BEGIN
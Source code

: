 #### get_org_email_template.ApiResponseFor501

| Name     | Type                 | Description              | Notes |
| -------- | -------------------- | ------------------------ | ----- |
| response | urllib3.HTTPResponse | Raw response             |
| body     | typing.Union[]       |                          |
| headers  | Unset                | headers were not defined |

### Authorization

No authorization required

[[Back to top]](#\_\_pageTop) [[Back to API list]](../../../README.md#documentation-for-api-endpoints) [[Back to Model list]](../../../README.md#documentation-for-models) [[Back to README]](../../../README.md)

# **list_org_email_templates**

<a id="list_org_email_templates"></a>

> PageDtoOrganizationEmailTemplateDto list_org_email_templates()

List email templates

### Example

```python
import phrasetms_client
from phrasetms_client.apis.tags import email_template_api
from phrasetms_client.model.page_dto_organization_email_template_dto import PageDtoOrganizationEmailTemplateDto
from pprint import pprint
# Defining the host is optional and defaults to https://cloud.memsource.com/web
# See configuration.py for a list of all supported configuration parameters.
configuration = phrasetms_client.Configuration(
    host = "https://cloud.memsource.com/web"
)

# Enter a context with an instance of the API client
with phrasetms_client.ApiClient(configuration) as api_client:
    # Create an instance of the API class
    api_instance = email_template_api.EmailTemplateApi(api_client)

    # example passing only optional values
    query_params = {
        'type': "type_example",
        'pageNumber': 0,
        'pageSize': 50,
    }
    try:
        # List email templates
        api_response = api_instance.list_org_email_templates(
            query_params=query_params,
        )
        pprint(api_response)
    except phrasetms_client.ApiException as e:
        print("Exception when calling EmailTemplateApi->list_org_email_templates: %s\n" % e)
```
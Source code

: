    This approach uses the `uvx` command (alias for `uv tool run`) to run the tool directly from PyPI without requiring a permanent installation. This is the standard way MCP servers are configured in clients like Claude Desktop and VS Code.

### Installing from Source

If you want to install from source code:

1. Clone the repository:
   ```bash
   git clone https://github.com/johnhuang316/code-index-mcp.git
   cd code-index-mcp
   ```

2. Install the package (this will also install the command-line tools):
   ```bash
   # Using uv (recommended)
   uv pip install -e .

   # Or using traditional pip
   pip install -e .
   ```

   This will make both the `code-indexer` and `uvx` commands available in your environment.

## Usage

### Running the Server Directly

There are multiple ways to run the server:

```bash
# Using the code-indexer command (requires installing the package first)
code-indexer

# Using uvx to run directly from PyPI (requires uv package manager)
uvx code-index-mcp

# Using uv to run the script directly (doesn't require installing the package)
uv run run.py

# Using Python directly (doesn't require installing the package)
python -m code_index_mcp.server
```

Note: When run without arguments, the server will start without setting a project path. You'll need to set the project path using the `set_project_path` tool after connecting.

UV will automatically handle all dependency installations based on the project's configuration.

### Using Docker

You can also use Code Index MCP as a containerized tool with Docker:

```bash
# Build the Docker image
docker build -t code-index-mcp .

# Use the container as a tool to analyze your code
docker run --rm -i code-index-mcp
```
END
What you are asked to do: Tell how many lines in the entries contain the string "https". Give the number and nothing more.

Solved exercise: 3